(Saved data entries)
╔══
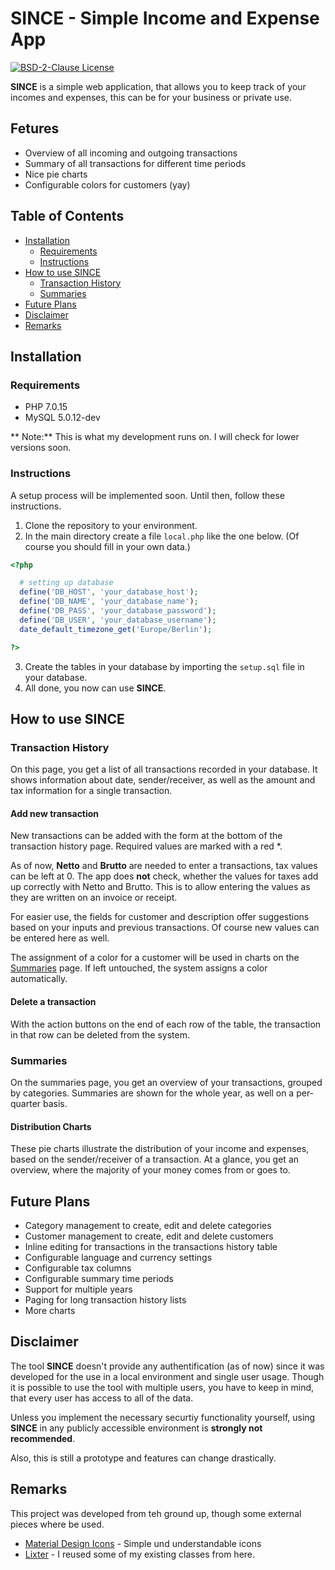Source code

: # SINCE - Simple Income and Expense App

[![BSD-2-Clause License](https://img.shields.io/badge/License-BSD--2-blue.svg)](https://github.com/fbeuster/since/blob/master/LICENSE.md)

**SINCE** is a simple web application, that allows you to keep track of your incomes and expenses, this can be for your business or private use.

## Fetures

* Overview of all incoming and outgoing transactions
* Summary of all transactions for different time periods
* Nice pie charts
* Configurable colors for customers (yay)

## Table of Contents

* [Installation](#installation)
    * [Requirements](#requirements)
    * [Instructions](#instructions)
* [How to use SINCE](#how-to-use-since)
    * [Transaction History](#transaction-history)
    * [Summaries](#summaries)
* [Future Plans](#future-plans)
* [Disclaimer](#disclaimer)
* [Remarks](#remarks)

## Installation

### Requirements

* PHP 7.0.15
* MySQL 5.0.12-dev

** Note:** This is what my development runs on. I will check for lower versions soon.

### Instructions

A setup process will be implemented soon. Until then, follow these instructions.

1. Clone the repository to your environment.
2. In the main directory create a file `local.php` like the one below. (Of course you should fill in your own data.)

```php
<?php

  # setting up database
  define('DB_HOST', 'your_database_host');
  define('DB_NAME', 'your_database_name');
  define('DB_PASS', 'your_database_password');
  define('DB_USER', 'your_database_username');
  date_default_timezone_get('Europe/Berlin');

?>
```
3. Create the tables in your database by importing the `setup.sql` file in your database.
4. All done, you now can use **SINCE**.

## How to use SINCE

### Transaction History

On this page, you get a list of all transactions recorded in your database. It shows information about date, sender/receiver, as well as the amount and tax information for a single transaction.

#### Add new transaction

New transactions can be added with the form at the bottom of the transaction history page. Required values are marked with a red \*.

As of now, **Netto** and **Brutto** are needed to enter a transactions, tax values can be left at 0. The app does **not** check, whether the values for taxes add up correctly with Netto and Brutto. This is to allow entering the values as they are written on an invoice or receipt.

For easier use, the fields for customer and description offer suggestions based on your inputs and previous transactions. Of course new values can be entered here as well.

The assignment of a color for a customer will be used in charts on the [Summaries](#summaries) page. If left untouched, the system assigns a color automatically.

#### Delete a transaction

With the action buttons on the end of each row of the table, the transaction in that row can be deleted from the system.

### Summaries

On the summaries page, you get an overview of your transactions, grouped by categories. Summaries are shown for the whole year, as well on a per-quarter basis.

#### Distribution Charts

These pie charts illustrate the distribution of your income and expenses, based on the sender/receiver of a transaction. At a glance, you get an overview, where the majority of your money comes from or goes to.

## Future Plans

* Category management to create, edit and delete categories
* Customer management to create, edit and delete customers
* Inline editing for transactions in the transactions history table
* Configurable language and currency settings
* Configurable tax columns
* Configurable summary time periods
* Support for multiple years
* Paging for long transaction history lists
* More charts

## Disclaimer

The tool **SINCE** doesn't provide any authentification (as of now) since it was developed for the use in a local environment and single user usage. Though it is possible to use the tool with multiple users, you have to keep in mind, that every user has access to all of the data.

Unless you implement the necessary securtiy functionality yourself, using **SINCE** in any publicly accessible environment is **strongly not recommended**.

Also, this is still a prototype and features can change drastically.

## Remarks

This project was developed from teh ground up, though some external pieces where be used.

* [Material Design Icons](https://github.com/google/material-design-icons/tree/master/iconfont) - Simple und understandable icons
* [Lixter](https://github.com/fbeuster/beuster-se) - I reused some of my existing classes from here.

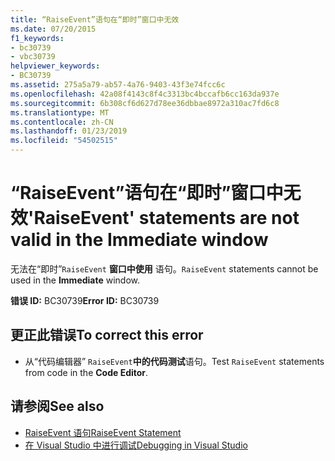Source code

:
 ```yaml
---
title: “RaiseEvent”语句在“即时”窗口中无效
ms.date: 07/20/2015
f1_keywords:
- bc30739
- vbc30739
helpviewer_keywords:
- BC30739
ms.assetid: 275a5a79-ab57-4a76-9403-43f3e74fcc6c
ms.openlocfilehash: 42a08f4143c8f4c3313bc4bccafb6cc163da937e
ms.sourcegitcommit: 6b308cf6d627d78ee36dbbae8972a310ac7fd6c8
ms.translationtype: MT
ms.contentlocale: zh-CN
ms.lasthandoff: 01/23/2019
ms.locfileid: "54502515"
---
```

# <a name="raiseevent-statements-are-not-valid-in-the-immediate-window"></a><span data-ttu-id="514e3-102">“RaiseEvent”语句在“即时”窗口中无效</span><span class="sxs-lookup"><span data-stu-id="514e3-102">'RaiseEvent' statements are not valid in the Immediate window</span></span>
<span data-ttu-id="514e3-103">无法在“即时”`RaiseEvent`  **窗口中使用** 语句。</span><span class="sxs-lookup"><span data-stu-id="514e3-103">`RaiseEvent` statements cannot be used in the **Immediate** window.</span></span>  
  
 <span data-ttu-id="514e3-104">**错误 ID:** BC30739</span><span class="sxs-lookup"><span data-stu-id="514e3-104">**Error ID:** BC30739</span></span>  
  
## <a name="to-correct-this-error"></a><span data-ttu-id="514e3-105">更正此错误</span><span class="sxs-lookup"><span data-stu-id="514e3-105">To correct this error</span></span>  
  
-   <span data-ttu-id="514e3-106">从“代码编辑器” `RaiseEvent`**中的代码测试**语句。</span><span class="sxs-lookup"><span data-stu-id="514e3-106">Test `RaiseEvent` statements from code in the **Code Editor**.</span></span>  
  
## <a name="see-also"></a><span data-ttu-id="514e3-107">请参阅</span><span class="sxs-lookup"><span data-stu-id="514e3-107">See also</span></span>
- [<span data-ttu-id="514e3-108">RaiseEvent 语句</span><span class="sxs-lookup"><span data-stu-id="514e3-108">RaiseEvent Statement</span></span>](../../visual-basic/language-reference/statements/raiseevent-statement.md)
- [<span data-ttu-id="514e3-109">在 Visual Studio 中进行调试</span><span class="sxs-lookup"><span data-stu-id="514e3-109">Debugging in Visual Studio</span></span>](/visualstudio/debugger/debugging-in-visual-studio)
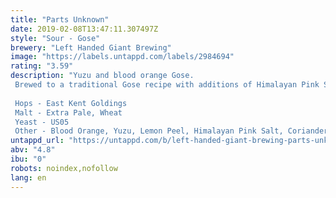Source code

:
 ```yaml
---
title: "Parts Unknown"
date: 2019-02-08T13:47:11.307497Z
style: "Sour - Gose"
brewery: "Left Handed Giant Brewing"
image: "https://labels.untappd.com/labels/2984694"
rating: "3.59"
description: "Yuzu and blood orange Gose. Brewed to a traditional Gose recipe with additions of Himalayan Pink Salt and Coriander before being fruited during fermentation.  Hops - East Kent Goldings Malt - Extra Pale, Wheat Yeast - US05 Other - Blood Orange, Yuzu, Lemon Peel, Himalayan Pink Salt, Coriander"
untappd_url: "https://untappd.com/b/left-handed-giant-brewing-parts-unknown/2984694"
abv: "4.8"
ibu: "0"
robots: noindex,nofollow
lang: en
---
```

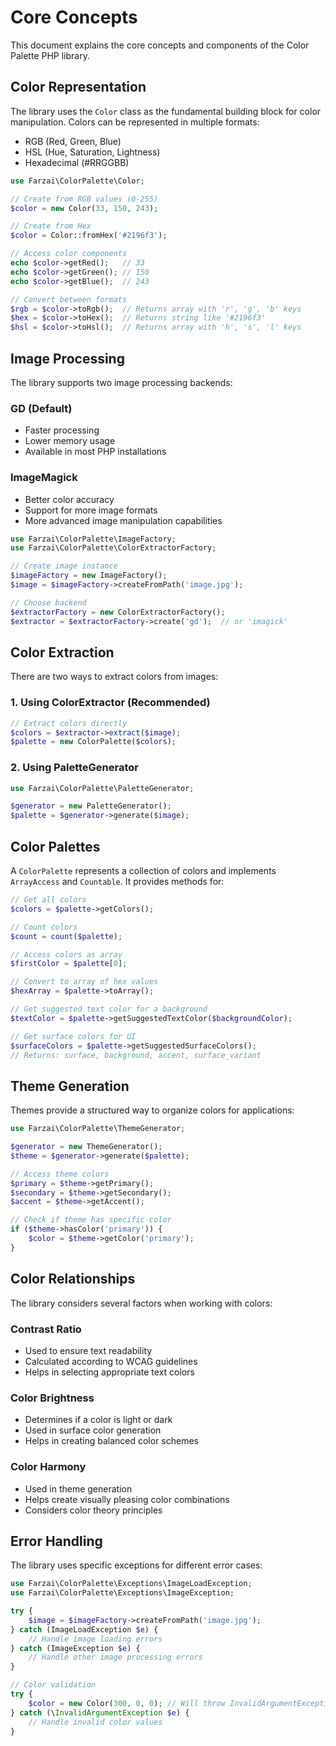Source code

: # Core Concepts

This document explains the core concepts and components of the Color Palette PHP library.

## Color Representation

The library uses the `Color` class as the fundamental building block for color manipulation. Colors can be represented in multiple formats:

- RGB (Red, Green, Blue)
- HSL (Hue, Saturation, Lightness)
- Hexadecimal (#RRGGBB)

```php
use Farzai\ColorPalette\Color;

// Create from RGB values (0-255)
$color = new Color(33, 150, 243);

// Create from Hex
$color = Color::fromHex('#2196f3');

// Access color components
echo $color->getRed();   // 33
echo $color->getGreen(); // 150
echo $color->getBlue();  // 243

// Convert between formats
$rgb = $color->toRgb();  // Returns array with 'r', 'g', 'b' keys
$hex = $color->toHex();  // Returns string like '#2196f3'
$hsl = $color->toHsl();  // Returns array with 'h', 's', 'l' keys
```

## Image Processing

The library supports two image processing backends:

### GD (Default)
- Faster processing
- Lower memory usage
- Available in most PHP installations

### ImageMagick
- Better color accuracy
- Support for more image formats
- More advanced image manipulation capabilities

```php
use Farzai\ColorPalette\ImageFactory;
use Farzai\ColorPalette\ColorExtractorFactory;

// Create image instance
$imageFactory = new ImageFactory();
$image = $imageFactory->createFromPath('image.jpg');

// Choose backend
$extractorFactory = new ColorExtractorFactory();
$extractor = $extractorFactory->create('gd');  // or 'imagick'
```

## Color Extraction

There are two ways to extract colors from images:

### 1. Using ColorExtractor (Recommended)
```php
// Extract colors directly
$colors = $extractor->extract($image);
$palette = new ColorPalette($colors);
```

### 2. Using PaletteGenerator
```php
use Farzai\ColorPalette\PaletteGenerator;

$generator = new PaletteGenerator();
$palette = $generator->generate($image);
```

## Color Palettes

A `ColorPalette` represents a collection of colors and implements `ArrayAccess` and `Countable`. It provides methods for:

```php
// Get all colors
$colors = $palette->getColors();

// Count colors
$count = count($palette);

// Access colors as array
$firstColor = $palette[0];

// Convert to array of hex values
$hexArray = $palette->toArray();

// Get suggested text color for a background
$textColor = $palette->getSuggestedTextColor($backgroundColor);

// Get surface colors for UI
$surfaceColors = $palette->getSuggestedSurfaceColors();
// Returns: surface, background, accent, surface_variant
```

## Theme Generation

Themes provide a structured way to organize colors for applications:

```php
use Farzai\ColorPalette\ThemeGenerator;

$generator = new ThemeGenerator();
$theme = $generator->generate($palette);

// Access theme colors
$primary = $theme->getPrimary();
$secondary = $theme->getSecondary();
$accent = $theme->getAccent();

// Check if theme has specific color
if ($theme->hasColor('primary')) {
    $color = $theme->getColor('primary');
}
```

## Color Relationships

The library considers several factors when working with colors:

### Contrast Ratio
- Used to ensure text readability
- Calculated according to WCAG guidelines
- Helps in selecting appropriate text colors

### Color Brightness
- Determines if a color is light or dark
- Used in surface color generation
- Helps in creating balanced color schemes

### Color Harmony
- Used in theme generation
- Helps create visually pleasing color combinations
- Considers color theory principles

## Error Handling

The library uses specific exceptions for different error cases:

```php
use Farzai\ColorPalette\Exceptions\ImageLoadException;
use Farzai\ColorPalette\Exceptions\ImageException;

try {
    $image = $imageFactory->createFromPath('image.jpg');
} catch (ImageLoadException $e) {
    // Handle image loading errors
} catch (ImageException $e) {
    // Handle other image processing errors
}

// Color validation
try {
    $color = new Color(300, 0, 0); // Will throw InvalidArgumentException
} catch (\InvalidArgumentException $e) {
    // Handle invalid color values
}
```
╚══
(PROBLEM DETAILS) Please find, in the entries above, every line where "title" occurs, and copy it.

(COMPLETED EXERCISE)
title: “RaiseEvent”语句在“即时”窗口中无效
title: "Parts Unknown"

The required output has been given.